Furthermore, the adsorption-based production of oxygen from air
is economically not competitive to cryogenic fractionation of air
for production levels more than 200 tonne per day.
Adsorption capacity of the adsorbent is defined as the amount in
terms of volume or weight of the desired component adsorbed per
unit volume or weight of the adsorbent. The higher the adsorbent's
capacity for the desired components the better is the adsorbent
as the increased adsorption capacity of a particular adsorbent helps
to reduce the amount of adsorbent required to separate a specific
amount of a component from a mixture of particular concentration.
Such a reduction in adsorbent quantity in a specific adsorption
process brings down the cost of a separation process.

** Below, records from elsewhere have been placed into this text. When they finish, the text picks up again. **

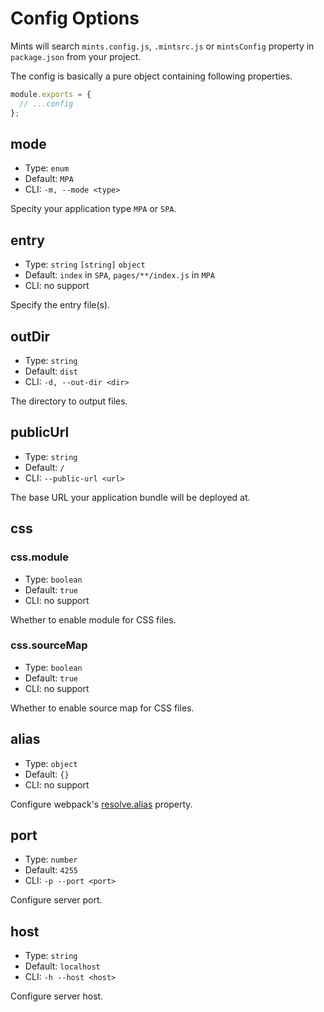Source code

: # Config Options

Mints will search `mints.config.js`, `.mintsrc.js` or `mintsConfig` property in `package.json` from your project.

The config is basically a pure object containing following properties.

```javascript
module.exports = {
  // ...config
};
```

## mode

  * Type: `enum`
  * Default: `MPA`
  * CLI: `-m, --mode <type>`

Specity your application type `MPA` or `SPA`.

## entry

  * Type: `string` `[string]` `object`
  * Default: `index` in `SPA`, `pages/**/index.js` in `MPA`
  * CLI: no support

Specify the entry file(s).

## outDir

  * Type: `string`
  * Default: `dist`
  * CLI: `-d, --out-dir <dir>`

The directory to output files.

## publicUrl

  * Type: `string`
  * Default: `/`
  * CLI: `--public-url <url>`

The base URL your application bundle will be deployed at.

## css

### css.module

  * Type: `boolean`
  * Default: `true`
  * CLI: no support

Whether to enable module for CSS files.

### css.sourceMap

  * Type: `boolean`
  * Default: `true`
  * CLI: no support

Whether to enable source map for CSS files.

## alias

  * Type: `object`
  * Default: `{}`
  * CLI: no support

Configure webpack's [resolve.alias](https://webpack.js.org/configuration/resolve/#resolve-alias) property.

## port

  * Type: `number`
  * Default: `4255`
  * CLI: `-p --port <port>`

Configure server port.

## host

  * Type: `string`
  * Default: `localhost`
  * CLI: `-h --host <host>`

Configure server host.
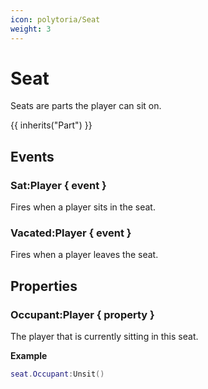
 ```yaml
---
icon: polytoria/Seat
weight: 3
---
```


# Seat

Seats are parts the player can sit on.

{{ inherits("Part") }}

## Events

### Sat:Player { event }
Fires when a player sits in the seat.

### Vacated:Player { event }
Fires when a player leaves the seat.

## Properties

### Occupant:Player { property }

The player that is currently sitting in this seat.

**Example**

```lua
seat.Occupant:Unsit()
```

The adsorption selectivity of a component over components is calculated
as the ratio of the volumes of gas adsorbed at any given pressure
and temperature. The adsorption selectivity of a component results
from steric factors such as the differences in the size and shape
of the adsorbate molecules; equilibrium effect, i.e. when the adsorption
isotherms of components of a gas mixture differ appreciably; kinetic
effect, when the components have substantially different adsorption
rates.
BACKGROUND OF THE INVENTION
The principal characteristic of the separation, removal or concentration
of oxygen from the air is that usually there is no cost for the
starting material, which is air. The cost of the oxygen produced
or removed, depends essentially upon the following factors.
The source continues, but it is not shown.